Les maladies des cultures, qui menacent la sécurité alimentaire mondiale, peuvent être combattues avec l'aide de systèmes d'intelligence artificielle. Des scientifiques de l'EPFL et de la Penn State University ont entraîné un réseau neural à forte capacité d'apprentissage, qui lui permet de diagnostiquer avec précision des maladies des cultures en «voyant» et en analysant des photographies ordinaires de plantes individuelles. L'algorithme, qui fait partie du projet “PlantVillage”, constitue la première preuve de faisabilité en matière de détection de maladies via des photos issues de smartphones, et qui sera utilisée pour développer une application pour les agriculteurs. Ce travail a été publiée dans Frontiers in Plant Science.

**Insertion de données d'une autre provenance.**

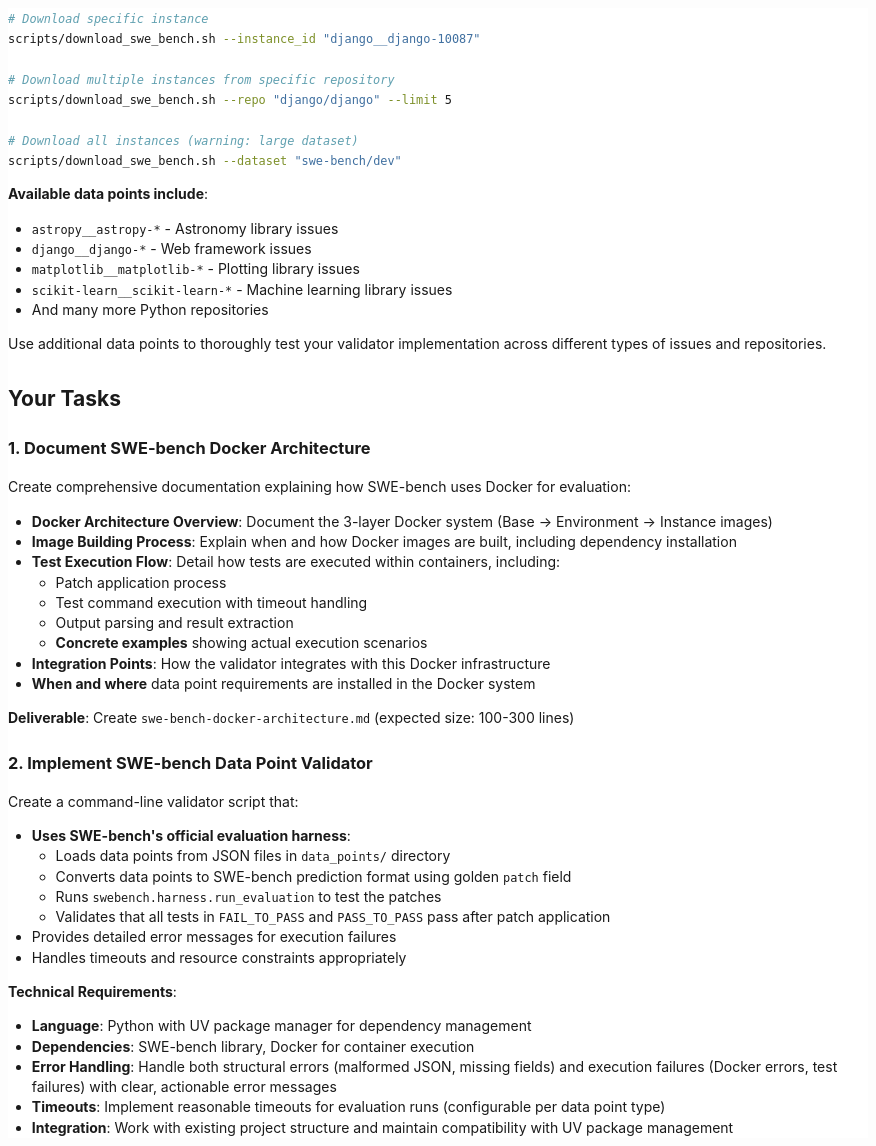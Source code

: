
 ```bash
# Download specific instance
scripts/download_swe_bench.sh --instance_id "django__django-10087"

# Download multiple instances from specific repository
scripts/download_swe_bench.sh --repo "django/django" --limit 5

# Download all instances (warning: large dataset)
scripts/download_swe_bench.sh --dataset "swe-bench/dev"
```

**Available data points include**:
- `astropy__astropy-*` - Astronomy library issues
- `django__django-*` - Web framework issues  
- `matplotlib__matplotlib-*` - Plotting library issues
- `scikit-learn__scikit-learn-*` - Machine learning library issues
- And many more Python repositories

Use additional data points to thoroughly test your validator implementation across different types of issues and repositories.

## Your Tasks

### 1. Document SWE-bench Docker Architecture

Create comprehensive documentation explaining how SWE-bench uses Docker for evaluation:
- **Docker Architecture Overview**: Document the 3-layer Docker system (Base → Environment → Instance images)
- **Image Building Process**: Explain when and how Docker images are built, including dependency installation
- **Test Execution Flow**: Detail how tests are executed within containers, including:
  - Patch application process
  - Test command execution with timeout handling
  - Output parsing and result extraction
  - **Concrete examples** showing actual execution scenarios
- **Integration Points**: How the validator integrates with this Docker infrastructure
- **When and where** data point requirements are installed in the Docker system

**Deliverable**: Create `swe-bench-docker-architecture.md` (expected size: 100-300 lines)

### 2. Implement SWE-bench Data Point Validator

Create a command-line validator script that:
- **Uses SWE-bench's official evaluation harness**:
  - Loads data points from JSON files in `data_points/` directory
  - Converts data points to SWE-bench prediction format using golden `patch` field
  - Runs `swebench.harness.run_evaluation` to test the patches
  - Validates that all tests in `FAIL_TO_PASS` and `PASS_TO_PASS` pass after patch application
- Provides detailed error messages for execution failures
- Handles timeouts and resource constraints appropriately

**Technical Requirements**:
- **Language**: Python with UV package manager for dependency management
- **Dependencies**: SWE-bench library, Docker for container execution  
- **Error Handling**: Handle both structural errors (malformed JSON, missing fields) and execution failures (Docker errors, test failures) with clear, actionable error messages
- **Timeouts**: Implement reasonable timeouts for evaluation runs (configurable per data point type)
- **Integration**: Work with existing project structure and maintain compatibility with UV package management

La croissance sans précédent de la population mondiale signifie que les pénuries alimentaires et la pression sur les écosystèmes deviendront des problèmes globaux dans les prochaines décennies. PlantVillage, un projet qui utilise des algorithmes pour apprendre aux ordinateurs à diagnostiquer des maladies des cultures, est la création de Marcel Salathé à l'EPFL et de David Hughes à la Penn State University. Le développement de l'algorithme lui-même est assuré par l'informaticien Sharada P. Mohanty, doctorant au Laboratory of Digital Epidemiology de Salathé.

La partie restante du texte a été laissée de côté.